Я на женский пол не смотрел: месяц как пришло письмо от сестры… Сначала боль оглушительная, не знаешь, куда себя деть. Куда-то идёшь, крутишь руль, выполняешь приказы, а внутри ничего нет, всё выжжено. Гулкая пустота внутри, как в колодце. Потом ненависть пришла. Немец летит, а я его рожу красную в кабине самолёта представляю – голыми руками разорвать готов, кадык вырвать, глаза выдавить. Такая ярость меня охватывала, что ребята побаиваться меня стали. Просился на фронт, в пехоту – не отпустили. Солдат, говорят, хватает, а с шофёрами дефицит.
Выпивать начал. Глотну спирта – отпускает немного. Так-то ребята у нас не пьющие подобрались, спирт был, положен нам, чтобы матчасть в чистоте содержать. Ну, сливал во флягу немного. Потом Бяшкин заметил – стал канистру в своём кубрике держать. Выдавал скупо, только для дела. Но шофёр спирт всегда найдёт. С лётчиками договорился, у них этого добра – хоть залейся. Пить, правда, невозможно, технический спирт. Но разбавлял пожиже с водой. Сойдёт.

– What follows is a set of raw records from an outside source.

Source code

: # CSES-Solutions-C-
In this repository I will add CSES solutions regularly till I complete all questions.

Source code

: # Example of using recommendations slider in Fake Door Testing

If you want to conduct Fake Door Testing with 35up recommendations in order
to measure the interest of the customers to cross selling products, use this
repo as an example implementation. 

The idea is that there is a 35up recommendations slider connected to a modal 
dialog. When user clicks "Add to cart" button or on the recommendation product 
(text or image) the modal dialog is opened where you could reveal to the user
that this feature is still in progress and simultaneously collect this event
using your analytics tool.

Время идёт, служба тоже. В январе 43-го прорвали кольцо блокады – радость была огромная.
Снабжение не сразу, но получше стало. Потом ещё лучше, к наступлению лета не голодали. Всего в достатке хватало. И стал я замечать, что Лида заглядывается на меня. А как заметит, что я в ответ начинаю смотреть – сразу глаза отводит. Симпатию, значит, проявляет.
Год уже прошёл, как я семью потерял, зарубцевалась рана. Да и ребята локтем подталкивают, мол, не зевай, девушка хорошая. Стал я ей знаки внимания оказывать. Букетик ромашек нарву, слово ласковое скажу, подвезу, куда попросит. Жизнь не стоит на месте. Всё вроде бы правильно идёт, а в сердце заноза. Жена с дочкой придут ночью – и сразу свет не мил, ненавидеть себя начинаю.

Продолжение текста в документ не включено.